Closed JoJoDeveloping closed 1 month ago

JoJoDeveloping commented 2 months ago

Would it be possible to add version information to miri? Currently, running miri --version forwards this flag to rustc, so it prints e.g.

$ miri --version
rustc 1.82.0-nightly (fdf61d499 2024-08-20)

which is not useful.

Instead, it would be nice to have miri --version and maybe even cargo miri version. My personal use-case is that I want to double-check that I am using the correct miri when I am making modifications to it to debug/test some other code somewhere else.

RalfJung commented 2 months ago

which is not useful.

Why not? The commit is in the rustc repo, which contains Miri, so it says exactly the commit you have to look at to find out which version of Miri rustup installed.

running miri --version forwards this flag to rustc

That's not quite right. There's no separate rustc binary we are forwarding this to. Miri is a rustc driver and so this shows the version of the rustc driver Miri is using.

JoJoDeveloping commented 2 months ago

That's unfortunately not true if you build miri yourself, is it?

RalfJung commented 2 months ago

Ah, yeah. But that's going to be a dev version anyway so the version should probably just say "dev" or so, similar to what local rustc builds do.

rustc 1.82.0-dev
RalfJung commented 2 months ago

Also note that cargo miri --version exists. That's just the version of cargo-miri though, it does not check the miri driver binary.

JoJoDeveloping commented 2 months ago

Yes.. for me that prints

miri 0.1.0 (a84aba2f gpg: Signature made Mi 21 Aug 2024 21:08:09 CEST)

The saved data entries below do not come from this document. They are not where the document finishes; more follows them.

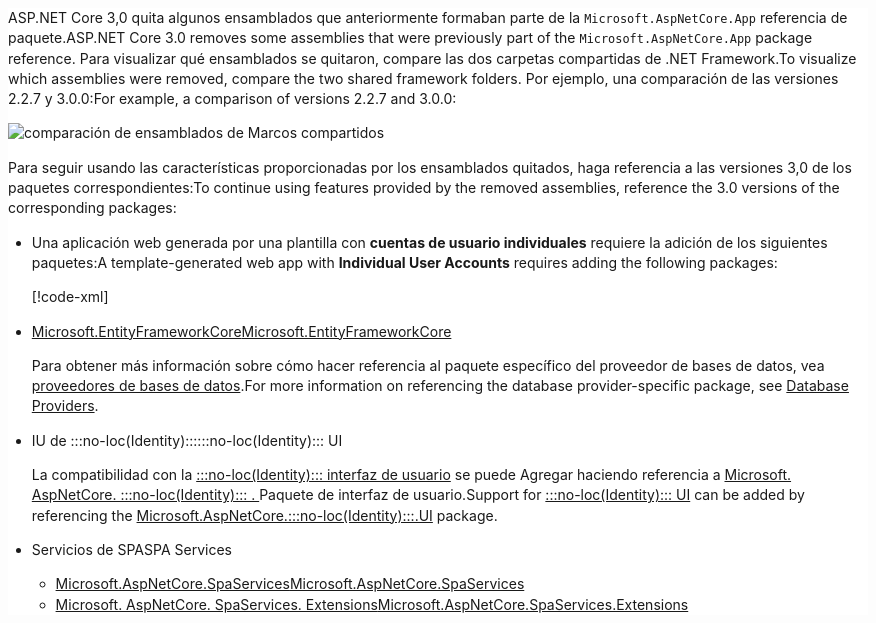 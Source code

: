 <span data-ttu-id="7720c-221">ASP.NET Core 3,0 quita algunos ensamblados que anteriormente formaban parte de la `Microsoft.AspNetCore.App` referencia de paquete.</span><span class="sxs-lookup"><span data-stu-id="7720c-221">ASP.NET Core 3.0 removes some assemblies that were previously part of the `Microsoft.AspNetCore.App` package reference.</span></span> <span data-ttu-id="7720c-222">Para visualizar qué ensamblados se quitaron, compare las dos carpetas compartidas de .NET Framework.</span><span class="sxs-lookup"><span data-stu-id="7720c-222">To visualize which assemblies were removed, compare the two shared framework folders.</span></span> <span data-ttu-id="7720c-223">Por ejemplo, una comparación de las versiones 2.2.7 y 3.0.0:</span><span class="sxs-lookup"><span data-stu-id="7720c-223">For example, a comparison of versions 2.2.7 and 3.0.0:</span></span>

![comparación de ensamblados de Marcos compartidos](22-to-30/_static/assembly-diff.png)

<span data-ttu-id="7720c-225">Para seguir usando las características proporcionadas por los ensamblados quitados, haga referencia a las versiones 3,0 de los paquetes correspondientes:</span><span class="sxs-lookup"><span data-stu-id="7720c-225">To continue using features provided by the removed assemblies, reference the 3.0 versions of the corresponding packages:</span></span>

* <span data-ttu-id="7720c-226">Una aplicación web generada por una plantilla con **cuentas de usuario individuales** requiere la adición de los siguientes paquetes:</span><span class="sxs-lookup"><span data-stu-id="7720c-226">A template-generated web app with **Individual User Accounts** requires adding the following packages:</span></span>

  [!code-xml[](22-to-30/samples/WebFull.csproj?highlight=9-13)]

* [<span data-ttu-id="7720c-227">Microsoft.EntityFrameworkCore</span><span class="sxs-lookup"><span data-stu-id="7720c-227">Microsoft.EntityFrameworkCore</span></span>](https://www.nuget.org/packages/Microsoft.EntityFrameworkCore)

  <span data-ttu-id="7720c-228">Para obtener más información sobre cómo hacer referencia al paquete específico del proveedor de bases de datos, vea [proveedores de bases de datos](/ef/core/providers/index).</span><span class="sxs-lookup"><span data-stu-id="7720c-228">For more information on referencing the database provider-specific package, see [Database Providers](/ef/core/providers/index).</span></span>

* <span data-ttu-id="7720c-229">IU de :::no-loc(Identity):::</span><span class="sxs-lookup"><span data-stu-id="7720c-229">:::no-loc(Identity)::: UI</span></span>

  <span data-ttu-id="7720c-230">La compatibilidad con la [ :::no-loc(Identity)::: interfaz de usuario](xref:security/authentication/identity) se puede Agregar haciendo referencia a [Microsoft. AspNetCore. :::no-loc(Identity)::: . ](https://www.nuget.org/packages/Microsoft.AspNetCore.:::no-loc(Identity):::.UI)Paquete de interfaz de usuario.</span><span class="sxs-lookup"><span data-stu-id="7720c-230">Support for [:::no-loc(Identity)::: UI](xref:security/authentication/identity) can be added by referencing the [Microsoft.AspNetCore.:::no-loc(Identity):::.UI](https://www.nuget.org/packages/Microsoft.AspNetCore.:::no-loc(Identity):::.UI) package.</span></span>

* <span data-ttu-id="7720c-231">Servicios de SPA</span><span class="sxs-lookup"><span data-stu-id="7720c-231">SPA Services</span></span>

  * [<span data-ttu-id="7720c-232">Microsoft.AspNetCore.SpaServices</span><span class="sxs-lookup"><span data-stu-id="7720c-232">Microsoft.AspNetCore.SpaServices</span></span>](https://www.nuget.org/packages/Microsoft.AspNetCore.SpaServices)
  * [<span data-ttu-id="7720c-233">Microsoft. AspNetCore. SpaServices. Extensions</span><span class="sxs-lookup"><span data-stu-id="7720c-233">Microsoft.AspNetCore.SpaServices.Extensions</span></span>](https://www.nuget.org/packages/Microsoft.AspNetCore.SpaServices.Extensions)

Which is interesting, but I can not even find the commit (or whatever it is) referenced there. In general, what repository do they belong to?

Also, the last change I made to the miri installation I ran this command in was today. So again, there's no way of getting the miri version.

RalfJung commented 2 months ago

Generally, development versions don't have a version. That's deliberate, and consistent with rustc.

Which is interesting, but I can not even find the commit (or whatever it is) referenced there. In general, what repository do they belong to?